A year after Tropical Storm Fred washed away his crop, Gary Griffith’s fields are once more full of green peppers. Holly Kays photo A year after Tropical Storm Fred washed away his crop, Gary Griffith’s fields are once more full of green peppers. Holly Kays photo

When Gary Griffith woke up a rainy Tuesday on Aug. 17, 2021, he never imagined that by the next morning, the 12 acres of green peppers he’d grown along the Pigeon River in Bethel would rest in drifts miles downstream, the unofficial symbol  of the catastrophic tragedy that was Tropical Storm Fred.  

After the floodwaters receded, Griffith — like many other farmers in Bethel and Cruso — was left without a crop to harvest and tens of thousands of dollars in damage to repair. Before the flood, he’d picked only about 25% of his cucumbers and 45% of his peppers. Surveying the damage, he questioned whether it was even worth fixing. At 62, did it make sense to keep farming? 

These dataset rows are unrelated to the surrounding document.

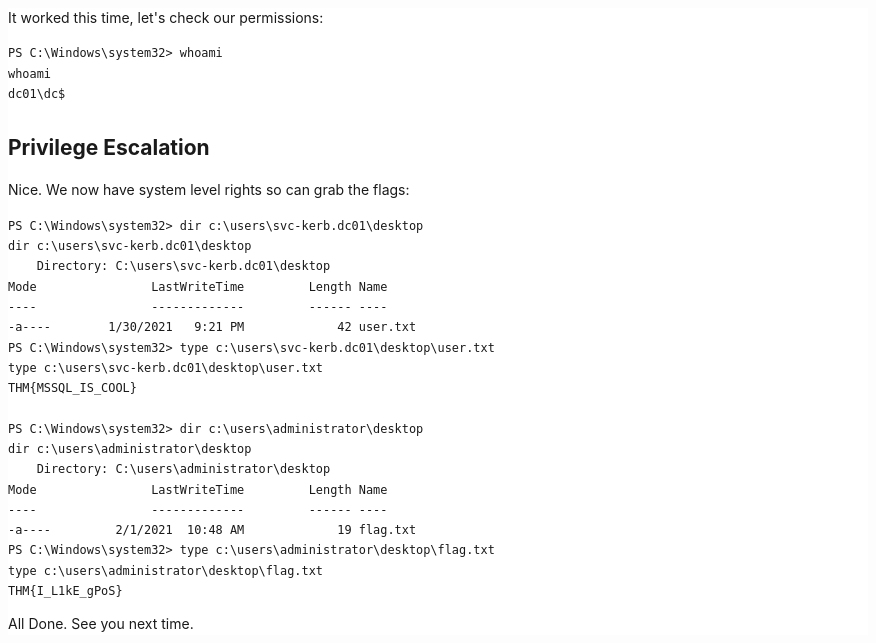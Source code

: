 It worked this time, let's check our permissions:

```text
PS C:\Windows\system32> whoami
whoami
dc01\dc$
```

## Privilege Escalation

Nice. We now have system level rights so can grab the flags:

```text
PS C:\Windows\system32> dir c:\users\svc-kerb.dc01\desktop
dir c:\users\svc-kerb.dc01\desktop
    Directory: C:\users\svc-kerb.dc01\desktop
Mode                LastWriteTime         Length Name
----                -------------         ------ ----
-a----        1/30/2021   9:21 PM             42 user.txt
PS C:\Windows\system32> type c:\users\svc-kerb.dc01\desktop\user.txt
type c:\users\svc-kerb.dc01\desktop\user.txt
THM{MSSQL_IS_COOL}

PS C:\Windows\system32> dir c:\users\administrator\desktop
dir c:\users\administrator\desktop
    Directory: C:\users\administrator\desktop
Mode                LastWriteTime         Length Name
----                -------------         ------ ----
-a----         2/1/2021  10:48 AM             19 flag.txt
PS C:\Windows\system32> type c:\users\administrator\desktop\flag.txt
type c:\users\administrator\desktop\flag.txt
THM{I_L1kE_gPoS}
```

All Done. See you next time.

“Last year, I didn’t make anything, and I worked really hard to get back to zero,” Griffith said last week as he stood in his rehabilitated field, laden with ripe green peppers. Across the road hung rows of cucumbers, in total 20 acres of vegetables. 

“You have to be able to withstand that sometimes, because you can’t predict the weather,” he said. “But it can’t be like that all the time.”

He wouldn’t have done it, he said, if not for his daughter and son-in-law, Cayleigh and Brandon Phillips. They’d been living out in Nebraska but wanted to come home to North Carolina, take over the farm, and raise their son, who’s not quite 2 years old. At 34, Brandon is much younger than the average U.S. farmer , who as of 2017 was 57.5 years old. 

“I’ve been around farming my whole life, and farming of scale, too, so it is a massive undertaking but it ain’t, I guess, because I’m used to big numbers,” he said. In a “past life,” he managed a chicken farm of 1.5 million animals.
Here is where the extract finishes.